This is why record cars are shaped more like aircraft or missiles than ordinary automobiles.

Key Facts

  • Aerodynamic drag force: Fd = 1/2 rho Cd A v^2
  • Power needed to overcome drag: P = Fd v = 1/2 rho Cd A v^3
  • If speed doubles, drag force increases by a factor of 4 when rho, Cd, and A stay constant.
  • If speed doubles, power needed for drag increases by a factor of 8 when rho, Cd, and A stay constant.
  • Dynamic pressure: q = 1/2 rho v^2, so high speed creates very large pressure loads on the body.
  • Near and above the speed of sound, shock waves and compressibility can greatly increase drag and stability challenges.

Vocabulary

Aerodynamic drag
Aerodynamic drag is the force of air resistance that acts opposite the motion of a vehicle moving through air.
Drag coefficient
The drag coefficient, Cd, is a dimensionless number that describes how strongly a shape resists airflow.
Frontal area
Frontal area, A, is the projected area of the vehicle seen from directly ahead.
Dynamic pressure
Dynamic pressure is the pressure associated with moving air and is calculated as q = 1/2 rho v^2.
Shock wave
A shock wave is a thin region where air pressure, density, and speed change suddenly, often forming near vehicles moving close to or faster than sound.

Common Mistakes to Avoid

  • Treating drag as proportional to speed is wrong because high speed aerodynamic drag is proportional to v^2, not v.
  • Forgetting that power grows faster than force is wrong because drag power equals Fd v, so it increases with v^3.
  • Using a low drag coefficient but ignoring frontal area is wrong because the product Cd A determines much of the drag force.
  • Ignoring compressibility near the speed of sound is wrong because shock waves and pressure changes can increase drag and affect stability.

Practice Questions

  1. 1 A land speed vehicle has Cd = 0.20, frontal area A = 1.8 m^2, air density rho = 1.2 kg/m^3, and speed v = 300 m/s.
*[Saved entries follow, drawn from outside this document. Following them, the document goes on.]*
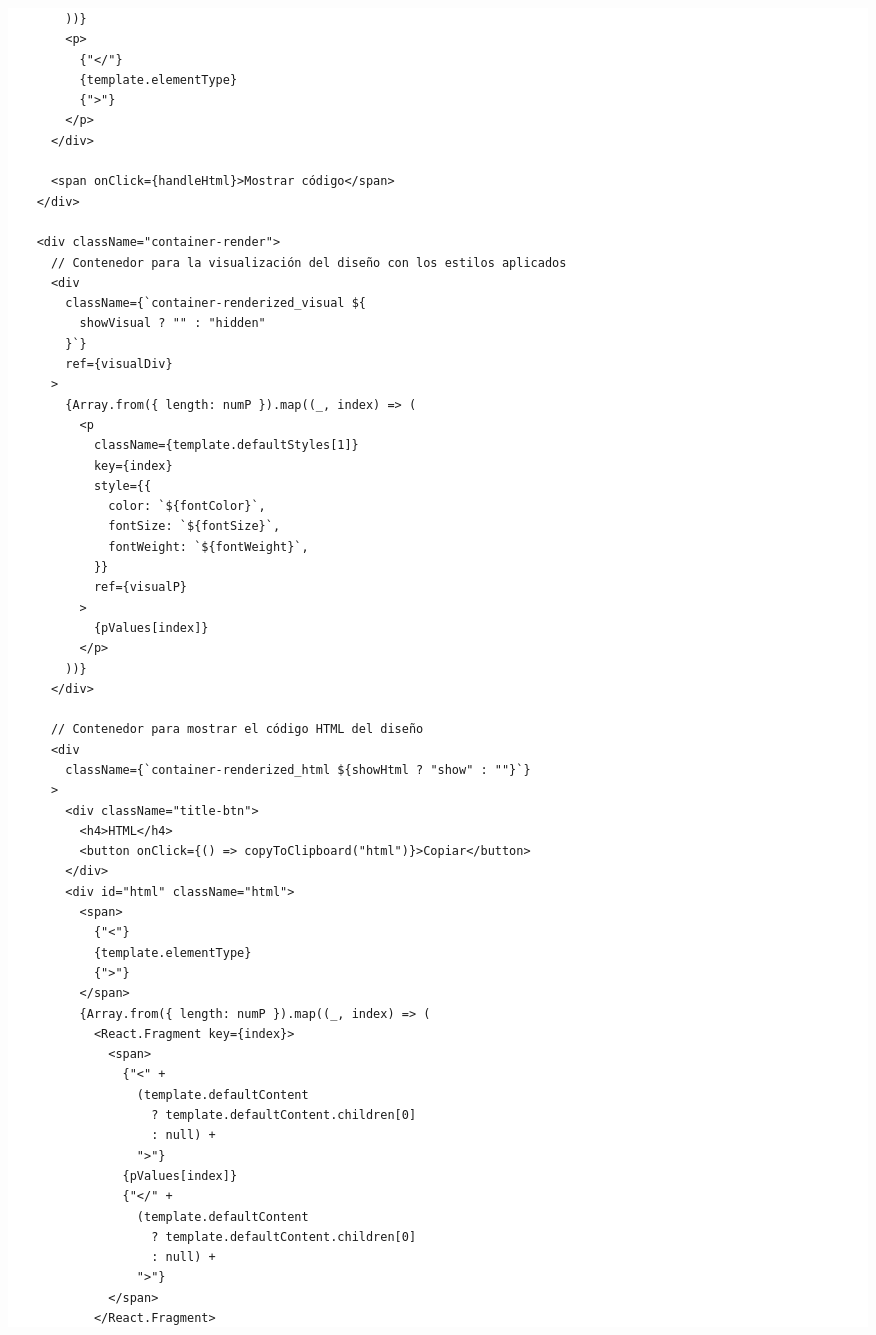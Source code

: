             ))}
            <p>
              {"</"}
              {template.elementType}
              {">"}
            </p>
          </div>

          <span onClick={handleHtml}>Mostrar código</span>
        </div>

        <div className="container-render">
          // Contenedor para la visualización del diseño con los estilos aplicados
          <div
            className={`container-renderized_visual ${
              showVisual ? "" : "hidden"
            }`}
            ref={visualDiv}
          >
            {Array.from({ length: numP }).map((_, index) => (
              <p
                className={template.defaultStyles[1]}
                key={index}
                style={{
                  color: `${fontColor}`,
                  fontSize: `${fontSize}`,
                  fontWeight: `${fontWeight}`,
                }}
                ref={visualP}
              >
                {pValues[index]}
              </p>
            ))}
          </div>

          // Contenedor para mostrar el código HTML del diseño
          <div
            className={`container-renderized_html ${showHtml ? "show" : ""}`}
          >
            <div className="title-btn">
              <h4>HTML</h4>
              <button onClick={() => copyToClipboard("html")}>Copiar</button>
            </div>
            <div id="html" className="html">
              <span>
                {"<"}
                {template.elementType}
                {">"}
              </span>
              {Array.from({ length: numP }).map((_, index) => (
                <React.Fragment key={index}>
                  <span>
                    {"<" +
                      (template.defaultContent
                        ? template.defaultContent.children[0]
                        : null) +
                      ">"}
                    {pValues[index]}
                    {"</" +
                      (template.defaultContent
                        ? template.defaultContent.children[0]
                        : null) +
                      ">"}
                  </span>
                </React.Fragment>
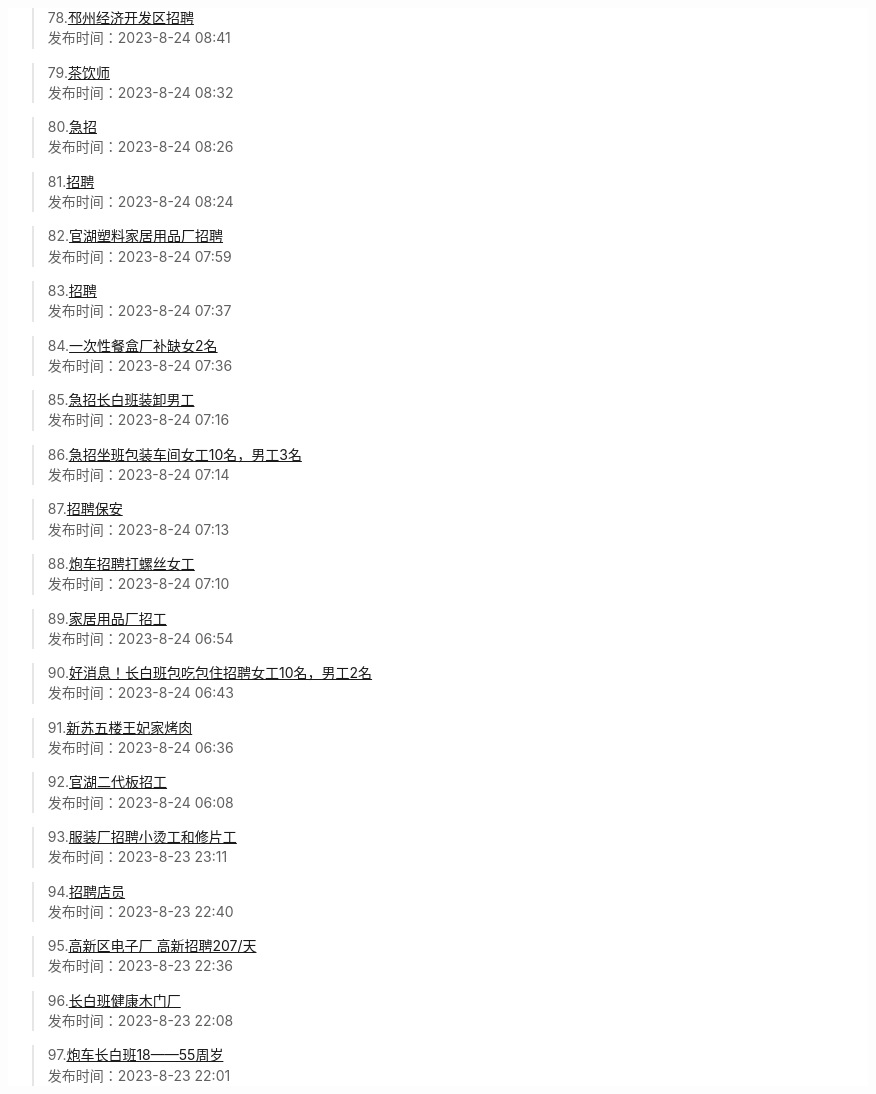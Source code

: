 >78.[邳州经济开发区招聘](https://www.pzzc.net/forum.php?mod=viewthread&tid=10342411)<br>
>发布时间：2023-8-24 08:41

>79.[茶饮师](https://www.pzzc.net/forum.php?mod=viewthread&tid=10342406)<br>
>发布时间：2023-8-24 08:32

>80.[急招](https://www.pzzc.net/forum.php?mod=viewthread&tid=10342401)<br>
>发布时间：2023-8-24 08:26

>81.[招聘](https://www.pzzc.net/forum.php?mod=viewthread&tid=10342400)<br>
>发布时间：2023-8-24 08:24

>82.[官湖塑料家居用品厂招聘](https://www.pzzc.net/forum.php?mod=viewthread&tid=10342390)<br>
>发布时间：2023-8-24 07:59

>83.[招聘](https://www.pzzc.net/forum.php?mod=viewthread&tid=10342387)<br>
>发布时间：2023-8-24 07:37

>84.[一次性餐盒厂补缺女2名](https://www.pzzc.net/forum.php?mod=viewthread&tid=10342386)<br>
>发布时间：2023-8-24 07:36

>85.[急招长白班装卸男工](https://www.pzzc.net/forum.php?mod=viewthread&tid=10342380)<br>
>发布时间：2023-8-24 07:16

>86.[急招坐班包装车间女工10名，男工3名](https://www.pzzc.net/forum.php?mod=viewthread&tid=10342379)<br>
>发布时间：2023-8-24 07:14

>87.[招聘保安](https://www.pzzc.net/forum.php?mod=viewthread&tid=10342378)<br>
>发布时间：2023-8-24 07:13

>88.[炮车招聘打螺丝女工](https://www.pzzc.net/forum.php?mod=viewthread&tid=10342376)<br>
>发布时间：2023-8-24 07:10

>89.[家居用品厂招工](https://www.pzzc.net/forum.php?mod=viewthread&tid=10342371)<br>
>发布时间：2023-8-24 06:54

>90.[好消息！长白班包吃包住招聘女工10名，男工2名](https://www.pzzc.net/forum.php?mod=viewthread&tid=10342366)<br>
>发布时间：2023-8-24 06:43

>91.[新苏五楼王妃家烤肉](https://www.pzzc.net/forum.php?mod=viewthread&tid=10342365)<br>
>发布时间：2023-8-24 06:36

>92.[官湖二代板招工](https://www.pzzc.net/forum.php?mod=viewthread&tid=10342362)<br>
>发布时间：2023-8-24 06:08

>93.[服装厂招聘小烫工和修片工](https://www.pzzc.net/forum.php?mod=viewthread&tid=10342350)<br>
>发布时间：2023-8-23 23:11

>94.[招聘店员](https://www.pzzc.net/forum.php?mod=viewthread&tid=10342346)<br>
>发布时间：2023-8-23 22:40

>95.[高新区电子厂 高新招聘207/天](https://www.pzzc.net/forum.php?mod=viewthread&tid=10342344)<br>
>发布时间：2023-8-23 22:36

>96.[长白班健康木门厂](https://www.pzzc.net/forum.php?mod=viewthread&tid=10342339)<br>
>发布时间：2023-8-23 22:08

>97.[炮车长白班18——55周岁](https://www.pzzc.net/forum.php?mod=viewthread&tid=10342334)<br>
>发布时间：2023-8-23 22:01
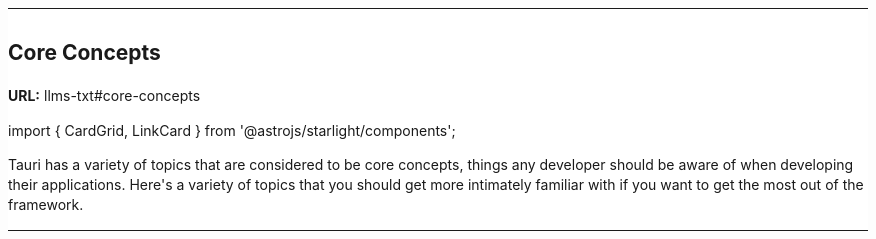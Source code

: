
 ```unknown
```

---

## Core Concepts

**URL:** llms-txt#core-concepts

import { CardGrid, LinkCard } from '@astrojs/starlight/components';

Tauri has a variety of topics that are considered to be core concepts, things any developer should be aware of when developing their applications. Here's a variety of topics that you should get more intimately familiar with if you want to get the most out of the framework.

<CardGrid>
  <LinkCard
    title="Tauri Architecture"
    href="/concept/architecture/"
    description="Architecture and ecosystem."
  />
  <LinkCard
    title="Inter-Process Communication (IPC)"
    href="/concept/inter-process-communication/"
    description="The inner workings on the IPC."
  />
  <LinkCard
    title="Security"
    href="/security/"
    description="How Tauri enforces security practices."
  />
  <LinkCard
    title="Process Model"
    href="/concept/process-model/"
    description="Which processes Tauri manages and why."
  />
  <LinkCard
    title="App Size"
    href="/concept/size/"
    description="How to make your app as small as possible."
  />
</CardGrid>

---
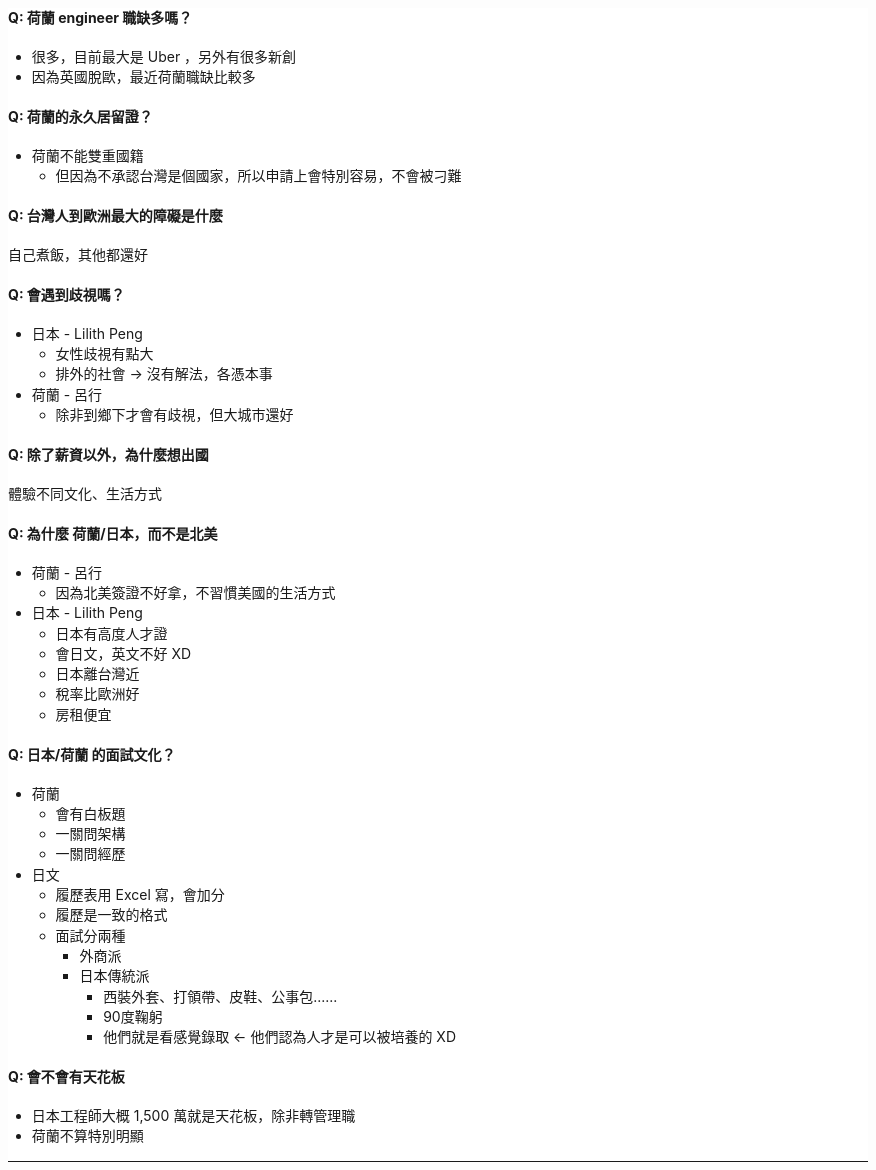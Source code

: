 #### Q: 荷蘭 engineer 職缺多嗎？
* 很多，目前最大是 Uber ，另外有很多新創
* 因為英國脫歐，最近荷蘭職缺比較多

#### Q: 荷蘭的永久居留證？
* 荷蘭不能雙重國籍
    * 但因為不承認台灣是個國家，所以申請上會特別容易，不會被刁難

#### Q: 台灣人到歐洲最大的障礙是什麼
自己煮飯，其他都還好

#### Q: 會遇到歧視嗎？
* 日本 - Lilith Peng
    * 女性歧視有點大
    * 排外的社會 → 沒有解法，各憑本事
* 荷蘭 - 呂行
    * 除非到鄉下才會有歧視，但大城市還好

#### Q: 除了薪資以外，為什麼想出國
體驗不同文化、生活方式

#### Q: 為什麼 荷蘭/日本，而不是北美
* 荷蘭 - 呂行
    * 因為北美簽證不好拿，不習慣美國的生活方式
* 日本 - Lilith Peng
    * 日本有高度人才證
    * 會日文，英文不好 XD
    * 日本離台灣近
    * 稅率比歐洲好
    * 房租便宜

#### Q: 日本/荷蘭 的面試文化？
* 荷蘭
    * 會有白板題
    * 一關問架構
    * 一關問經歷
* 日文
    * 履歷表用 Excel 寫，會加分
    * 履歷是一致的格式
    * 面試分兩種
        * 外商派
        * 日本傳統派
            * 西裝外套、打領帶、皮鞋、公事包......
            * 90度鞠躬
            * 他們就是看感覺錄取 ← 他們認為人才是可以被培養的 XD

#### Q: 會不會有天花板
* 日本工程師大概 1,500 萬就是天花板，除非轉管理職
* 荷蘭不算特別明顯

----
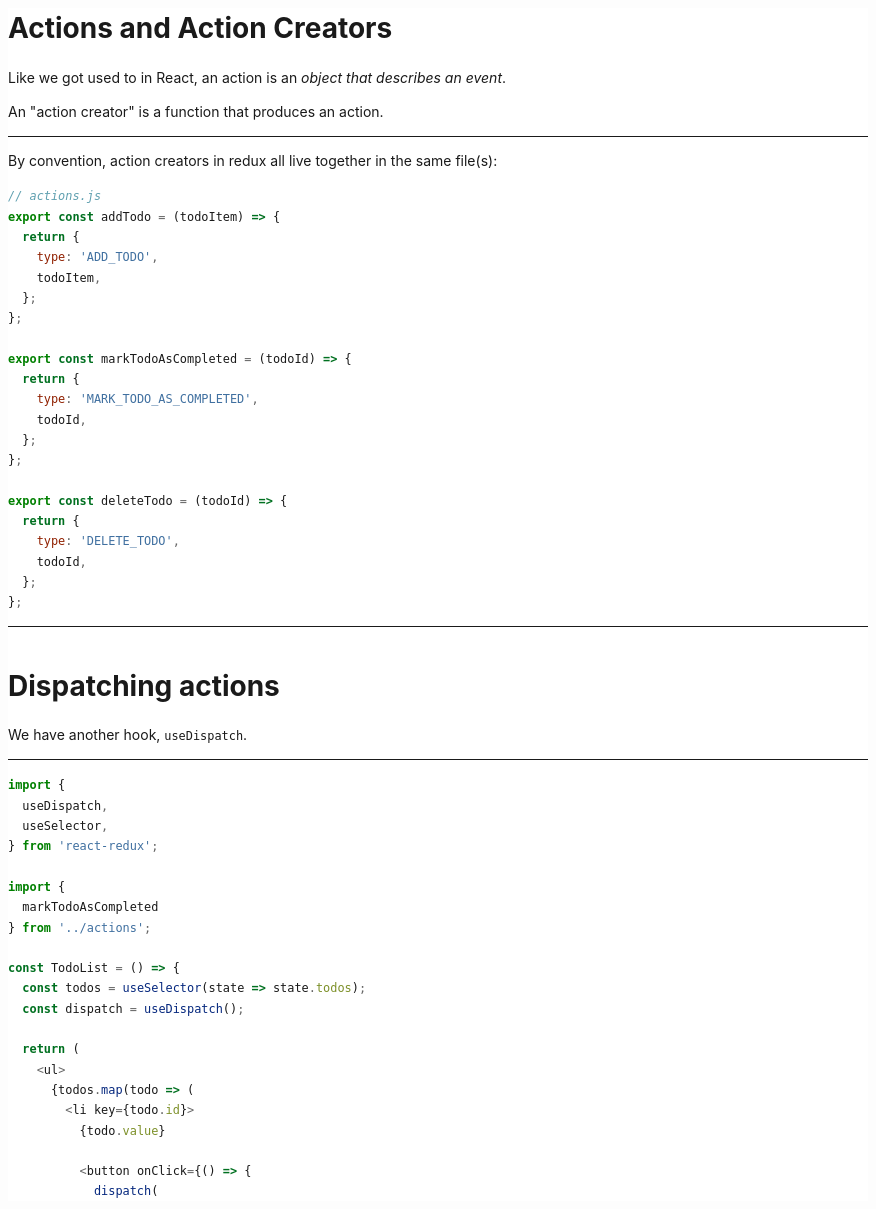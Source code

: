 
# Actions and Action Creators

Like we got used to in React, an action is an _object that describes an event_.

An "action creator" is a function that produces an action.

---

By convention, action creators in redux all live together in the same file(s):

```js
// actions.js
export const addTodo = (todoItem) => {
  return {
    type: 'ADD_TODO',
    todoItem,
  };
};

export const markTodoAsCompleted = (todoId) => {
  return {
    type: 'MARK_TODO_AS_COMPLETED',
    todoId,
  };
};

export const deleteTodo = (todoId) => {
  return {
    type: 'DELETE_TODO',
    todoId,
  };
};
```

---

# Dispatching actions

We have another hook, `useDispatch`.

---

```js
import {
  useDispatch,
  useSelector,
} from 'react-redux';

import {
  markTodoAsCompleted
} from '../actions';

const TodoList = () => {
  const todos = useSelector(state => state.todos);
  const dispatch = useDispatch();

  return (
    <ul>
      {todos.map(todo => (
        <li key={todo.id}>
          {todo.value}

          <button onClick={() => {
            dispatch(
```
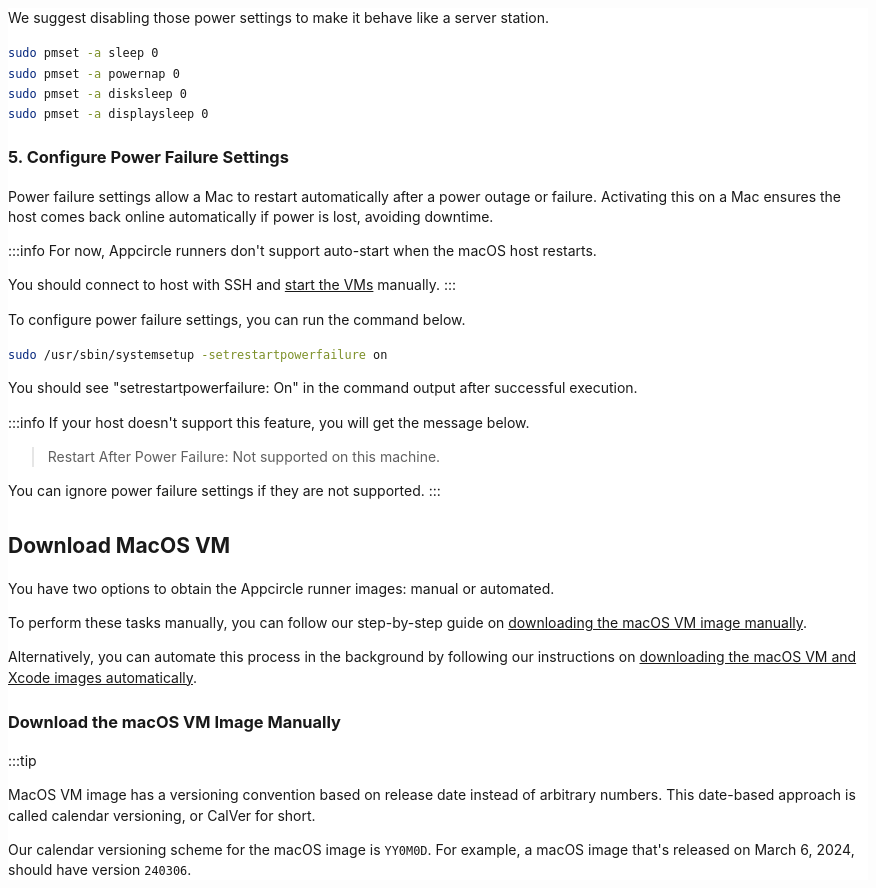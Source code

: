 We suggest disabling those power settings to make it behave like a server station.

```bash
sudo pmset -a sleep 0
sudo pmset -a powernap 0
sudo pmset -a disksleep 0
sudo pmset -a displaysleep 0
```

### 5. Configure Power Failure Settings

Power failure settings allow a Mac to restart automatically after a power outage or failure. Activating this on a Mac ensures the host comes back online automatically if power is lost, avoiding downtime.

:::info
For now, Appcircle runners don't support auto-start when the macOS host restarts.

You should connect to host with SSH and [start the VMs](#start-vm) manually.
:::

To configure power failure settings, you can run the command below.

```bash
sudo /usr/sbin/systemsetup -setrestartpowerfailure on
```

You should see "setrestartpowerfailure: On" in the command output after successful execution.

:::info
If your host doesn't support this feature, you will get the message below.

> Restart After Power Failure: Not supported on this machine.

You can ignore power failure settings if they are not supported.
:::

## Download MacOS VM

You have two options to obtain the Appcircle runner images: manual or automated.

To perform these tasks manually, you can follow our step-by-step guide on [downloading the macOS VM image manually](#download-the-macos-vm-image-manually).

Alternatively, you can automate this process in the background by following our instructions on [downloading the macOS VM and Xcode images automatically](#download-the-macos-vm-and-xcode-images-automatically).

### Download the macOS VM Image Manually

:::tip

MacOS VM image has a versioning convention based on release date instead of arbitrary numbers. This date-based approach is called calendar versioning, or CalVer for short.

Our calendar versioning scheme for the macOS image is `YY0M0D`. For example, a macOS image that's released on March 6, 2024, should have version `240306`.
Calculate the aerodynamic drag force using Fd = 1/2 rho Cd A v^2.
  2. 2 Using the drag force from the previous question, calculate the power needed just to overcome aerodynamic drag at 300 m/s using P = Fd v.
  3. 3 A designer can reduce either Cd or A by 10 percent, but not both. Explain why either change gives the same percentage reduction in drag force when speed and air density are unchanged.